What I Thought I Knew About Staying at Home

I’m sitting on my back deck at 10 a.m. on a Wednesday morning, drinking a pumpkin coffee and reveling in the coming of autumn. I’ve dragged Baby Alex’s activity bouncer out here with me, and she’s listlessly pressing buttons that play kid versions of classical  music while two caterpillars of snot work their way toward her upper lip. Life isn’t perfect, of course, but with the older girls at pre-school and “Young Folks” by Peter Bjorn and John drifting through the open kitchen window, I can say that it’s solidly good.
A year ago at this time I would have been just starting my third period social studies class, a collection of twenty of the dearest and most adorable seventh-graders that has ever existed. Unlike my nightmare second period, which seemed hell-bent on driving me out of the teaching profession (Congrats, second period: you did it!), these kids left me feeling lucky every day. They were what I loved about teaching. When I asked them to change the lyrics of a popular song to make it about the French Revolution, they agonized over whether to use Taylor Swift’s “Bad Blood” or something by Lorde. They made music videos and album art. They willingly performed their songs in front of the class. I mean, they made those fifty minutes each day delightful.
But I was pregnant with my third child, and we all know that the teaching profession isn’t just fifty euphoric minutes and a feeling of accomplishment that you’ve taught them the basic difference between mercantilism and capitalism. Even my third period couldn’t convince me to stay.
It was a process, the decision to quit teaching, at least for the time being, and to stay at home. It involved a series of conversations with myself – that is, between “Working Me” and the woman I thought I would become, let’s call her “Fake Future Stay-at-Home Me”. These conversations went something like this:

Working Me: I’m thinking of becoming a stay at home mom-

Fake Future Stay-at-Home Me: If you’re going to join the club, you need to start learning the proper lingo. The commonly used abbreviation is SAHM. So, you’re thinking of becoming an SAHM?

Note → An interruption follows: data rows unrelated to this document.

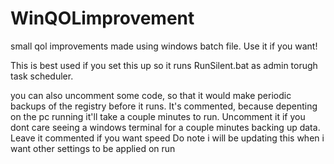 # WinQOLimprovement
small qol improvements made using windows batch file. Use it if you want!

This is best used if you set this up so it runs RunSilent.bat as admin torugh task scheduler. 

you can also uncomment some code, so that it would make periodic backups of the registry before it runs. It's commented, because depenting on the pc running it'll take a couple minutes to run. Uncomment it if you dont care seeing a windows terminal for a couple minutes backing up data. Leave it commented if you want speed
Do note i will be updating this when i want other settings to be applied on run
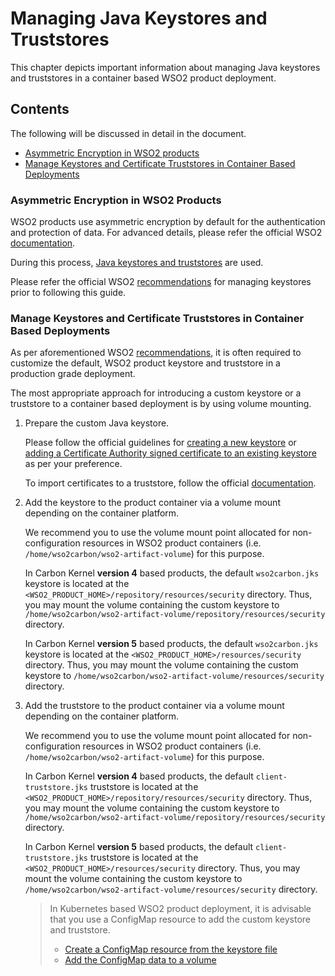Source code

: # Managing Java Keystores and Truststores

This chapter depicts important information about managing Java keystores and truststores in a container based
WSO2 product deployment.

## Contents

The following will be discussed in detail in the document.

* [Asymmetric Encryption in WSO2 products](#asymmetric-encryption-in-wso2-products)
* [Manage Keystores and Certificate Truststores in Container Based Deployments](#manage-keystores-and-certificate-truststores-in-container-based-deployments)

### Asymmetric Encryption in WSO2 Products

WSO2 products use asymmetric encryption by default for the authentication and protection of data. For advanced details,
please refer the official WSO2 [documentation](https://docs.wso2.com/display/ADMIN44x/Using+Asymmetric+Encryption#UsingAsymmetricEncryption-setting_up_keystoresUsageofkeystoresinWSO2products).

During this process, [Java keystores and truststores](https://docs.wso2.com/display/ADMIN44x/Using+Asymmetric+Encryption#UsingAsymmetricEncryption-Understandingkeystoresandtruststores)
are used.

Please refer the official WSO2 [recommendations](https://docs.wso2.com/display/ADMIN44x/Using+Asymmetric+Encryption#UsingAsymmetricEncryption-recommendationsRecommendationsforsettingupkeystoresinWSO2products)
for managing keystores prior to following this guide.

### Manage Keystores and Certificate Truststores in Container Based Deployments

As per aforementioned WSO2 [recommendations](https://docs.wso2.com/display/ADMIN44x/Using+Asymmetric+Encryption#UsingAsymmetricEncryption-recommendationsRecommendationsforsettingupkeystoresinWSO2products),
it is often required to customize the default, WSO2 product keystore and truststore in a production grade deployment.

The most appropriate approach for introducing a custom keystore or a truststore to a container based deployment is by using
volume mounting.

1. Prepare the custom Java keystore.

   Please follow the official guidelines for [creating a new keystore](https://docs.wso2.com/display/ADMIN44x/Creating+New+Keystores#CreatingNewKeystores-Creatinganewkeystore)
   or [adding a Certificate Authority signed certificate to an existing keystore](https://docs.wso2.com/display/ADMIN44x/Creating+New+Keystores#CreatingNewKeystores-ca_certificateAddingCA-signedcertificatestokeystores)
   as per your preference.
   
   To import certificates to a truststore, follow the official [documentation](https://docs.wso2.com/display/ADMIN44x/Creating+New+Keystores#CreatingNewKeystores-Step3:Importingcertificatestothetruststore).
   
2. Add the keystore to the product container via a volume mount depending on the container platform.

   We recommend you to use the volume mount point allocated for non-configuration resources in WSO2 product containers
   (i.e. `/home/wso2carbon/wso2-artifact-volume`) for this purpose.
   
   In Carbon Kernel **version 4** based products, the default `wso2carbon.jks` keystore is located at the
   `<WSO2_PRODUCT_HOME>/repository/resources/security` directory. Thus, you may mount the volume containing the
   custom keystore to `/home/wso2carbon/wso2-artifact-volume/repository/resources/security` directory.
   
   In Carbon Kernel **version 5** based products, the default `wso2carbon.jks` keystore is located at the
   `<WSO2_PRODUCT_HOME>/resources/security` directory. Thus, you may mount the volume containing the custom keystore
   to `/home/wso2carbon/wso2-artifact-volume/resources/security` directory.
   
3. Add the truststore to the product container via a volume mount depending on the container platform.

   We recommend you to use the volume mount point allocated for non-configuration resources in WSO2 product containers
   (i.e. `/home/wso2carbon/wso2-artifact-volume`) for this purpose.
   
   In Carbon Kernel **version 4** based products, the default `client-truststore.jks` truststore is located at the
   `<WSO2_PRODUCT_HOME>/repository/resources/security` directory. Thus, you may mount the volume containing the
   custom keystore to `/home/wso2carbon/wso2-artifact-volume/repository/resources/security` directory.
   
   In Carbon Kernel **version 5** based products, the default `client-truststore.jks` truststore is located at the
   `<WSO2_PRODUCT_HOME>/resources/security` directory. Thus, you may mount the volume containing the custom keystore
   to `/home/wso2carbon/wso2-artifact-volume/resources/security` directory.
    
   > In Kubernetes based WSO2 product deployment, it is advisable that you use a ConfigMap resource to add the custom keystore
   > and truststore.
   > 
   > * [Create a ConfigMap resource from the keystore file](https://kubernetes.io/docs/tasks/configure-pod-container/configure-pod-configmap/#create-configmaps-from-files)
   > * [Add the ConfigMap data to a volume](https://kubernetes.io/docs/tasks/configure-pod-container/configure-pod-configmap/#add-configmap-data-to-a-volume)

Working Me: Do people really say that? It doesn’t seem any shorter. 

Fake Future Stay-at-Home Me: It is. I would know.

Working Me: Okay, so I’m thinking of becoming an SAHM. 

Fake Future Stay-at-Home Me nods appreciatively. She is very good at listening. Also, her hair looks pretty.

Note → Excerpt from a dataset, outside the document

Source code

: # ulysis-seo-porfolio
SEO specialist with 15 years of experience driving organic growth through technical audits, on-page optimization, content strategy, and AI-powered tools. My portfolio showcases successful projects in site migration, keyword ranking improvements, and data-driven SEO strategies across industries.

Working Me: But I worry that staying at home is going to send my daughters the wrong message. I want them to know that women can have fulfilling careers outside of the home.

Fake Future Stay-at-Home Me: I think the real question is, do you want your children to know you love them? Isn’t that the most important message? 

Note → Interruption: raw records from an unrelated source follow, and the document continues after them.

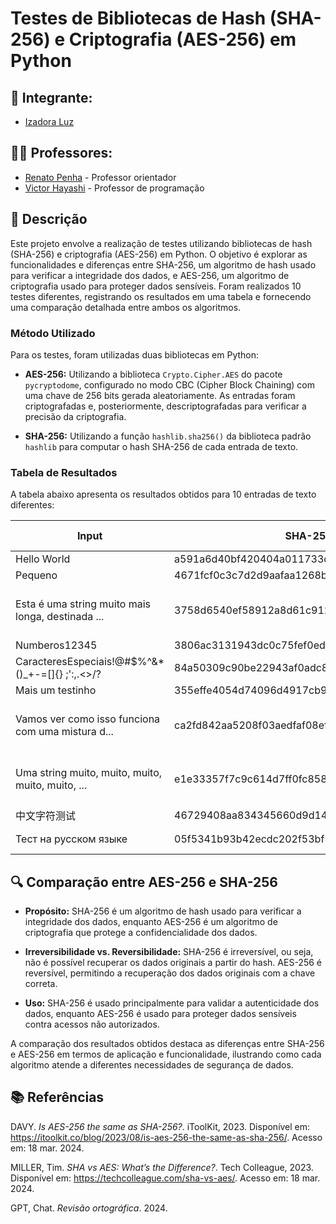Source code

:# Testes de Bibliotecas de Hash (SHA-256) e Criptografia (AES-256) em Python

## 👤 **Integrante:**

- [Izadora Luz](https://www.linkedin.com/in/izadoraluz-rsn/)

## 👨‍🏫 **Professores:**

- [Renato Penha](https://www.linkedin.com/in/renato-penha/) - Professor orientador
- [Victor Hayashi](https://www.linkedin.com/in/vthayashi/) - Professor de programação

## **📝 Descrição**

Este projeto envolve a realização de testes utilizando bibliotecas de hash (SHA-256) e criptografia (AES-256) em Python. O objetivo é explorar as funcionalidades e diferenças entre SHA-256, um algoritmo de hash usado para verificar a integridade dos dados, e AES-256, um algoritmo de criptografia usado para proteger dados sensíveis. Foram realizados 10 testes diferentes, registrando os resultados em uma tabela e fornecendo uma comparação detalhada entre ambos os algoritmos.

### Método Utilizado

Para os testes, foram utilizadas duas bibliotecas em Python:

- **AES-256:** Utilizando a biblioteca `Crypto.Cipher.AES` do pacote `pycryptodome`, configurado no modo CBC (Cipher Block Chaining) com uma chave de 256 bits gerada aleatoriamente. As entradas foram criptografadas e, posteriormente, descriptografadas para verificar a precisão da criptografia.

- **SHA-256:** Utilizando a função `hashlib.sha256()` da biblioteca padrão `hashlib` para computar o hash SHA-256 de cada entrada de texto.

### Tabela de Resultados

A tabela abaixo apresenta os resultados obtidos para 10 entradas de texto diferentes:

| Input | SHA-256 Hash | AES-256 IV | AES-256 Ciphertext | AES-256 Decrypted |
|-------|--------------|------------|--------------------|-------------------|
| Hello World | a591a6d40bf420404a011733cfb7b190d62c65bf0bcda3... | zzGU7j5bScqcnRCRqrUNQQ== | pP/j6jrJvsLHvTWMa+cvpg== | Hello World |
| Pequeno | 4671fcf0c3c7d2d9aafaa1268b170bfc71b7fed0407e44... | 3izxWZqy60486I5hkuc0cA== | nYRDvZ0Lx5B6cr5lw8nncw== | Pequeno |
| Esta é uma string muito mais longa, destinada ... | 3758d6540ef58912a8d61c91288cbd0fb0d0423348e7ed... | 50uf6b1NLrDBNSwep6Gdbg== | P8MzLF+fsIQr14fcBFAGETCRLkWAzdWhhYGc/znIePsOKK... | Esta é uma string muito mais longa, destinada ... |
| Numberos12345 | 3806ac3131943dc0c75fef0ed24cc15b97cd9962b7b2d1... | ZWBjT3ERWk7vEe7VhVDegQ== | +zOPYsZUeMc2HiYVBK6pqA== | Numberos12345 |
| CaracteresEspeciais!@#$%^&*()_+-=[]{} ;':,.<>/? | 84a50309c90be22943af0adc866899680632b52a8665b3... | 8+/TS5vgPvOX4KgqtLXqig== | ebRV3L/pqEvj0AhfTK3bPMn6nUq1CoytrXAf5PLmIDgKJk... |
| Mais um testinho | 355effe4054d74096d4917cb99b63cdcbee5cc76818ce3... | jfR8vvypO5wjjibWX83yLw== | WGBEXS7JZL336XEcDZZPixOzaVSpUhJPZbt1sgO5dBg= | Mais um testinho |
| Vamos ver como isso funciona com uma mistura d... | ca2fd842aa5208f03aedfaf08ef06773fe91bd5392e5bf... | V04ANf9NtZPTXDH5e6wFdw== | VO6XeJDYQJXMKfX4na0vdD9RDpDxVg/LMOzab15zUsWaT6... | Vamos ver como isso funciona com uma mistura d... |
| Uma string muito, muito, muito, muito, muito, ... | e1e33357f7c9c614d7ff0fc85892b2db9e24fa20434d38... | iaQuOcq3NOTTC/nBDzGmYg== | Nvl7Y4YTFaT9sD+BrNsypBCFuM2Sm1D1sx6KUko5loOPyp... | Uma string muito, muito, muito, muito, muito, ... |
| 中文字符测试 | 46729408aa834345660d9d14359253030e6f2ee9bbce3a... | K09rCFWF5UWY+GoE0FnGbA== | p/T+0FVssS6622t8Utawer/C2WZ7tGX1izjXHwRfHlw= | 中文字符测试 |
| Тест на русском языке | 05f5341b93b42ecdc202f53bf55b2564fd1653ffe58c26... | xNUZA1RwDs8RWzV0ei3xEg== | 9+wHT7lNJMD6/rQrGOfyt+T+/UQPFBn0j9a7 | Тест на русском языке |

## 🔍 **Comparação entre AES-256 e SHA-256**

- **Propósito:** SHA-256 é um algoritmo de hash usado para verificar a integridade dos dados, enquanto AES-256 é um algoritmo de criptografia que protege a confidencialidade dos dados.

- **Irreversibilidade vs. Reversibilidade:** SHA-256 é irreversível, ou seja, não é possível recuperar os dados originais a partir do hash. AES-256 é reversível, permitindo a recuperação dos dados originais com a chave correta.

- **Uso:** SHA-256 é usado principalmente para validar a autenticidade dos dados, enquanto AES-256 é usado para proteger dados sensíveis contra acessos não autorizados.

A comparação dos resultados obtidos destaca as diferenças entre SHA-256 e AES-256 em termos de aplicação e funcionalidade, ilustrando como cada algoritmo atende a diferentes necessidades de segurança de dados.

## 📚 **Referências**

DAVY. *Is AES-256 the same as SHA-256?*. iToolKit, 2023. Disponível em: <https://itoolkit.co/blog/2023/08/is-aes-256-the-same-as-sha-256/>. Acesso em: 18 mar. 2024.

MILLER, Tim. *SHA vs AES: What’s the Difference?*. Tech Colleague, 2023. Disponível em: <https://techcolleague.com/sha-vs-aes/>. Acesso em: 18 mar. 2024.

GPT, Chat. *Revisão ortográfica*. 2024.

I thought I would be a stay-at-home superwoman.
Turns out I already was one.

Working Me: Good point. So anyway, when I see stay-at-home moms dropping their kids off at school, they are almost always wearing yoga pants or some other variation of workout gear. That’s because they are super into fitness, right? And they have more time for it?

Fake Future Stay-at-Home Me: That’s exactly right. Now that I don’t have papers to grade and lessons to plan, I have more time for everything. Whenever I go out in public, I’m either on my way to or from the gym. I feel great. Have you seen my abs? 

Working Me: I have. They’re impressive. Do you eat healthier now that you’re staying at home? Lots of salad and light, home-cooked meals?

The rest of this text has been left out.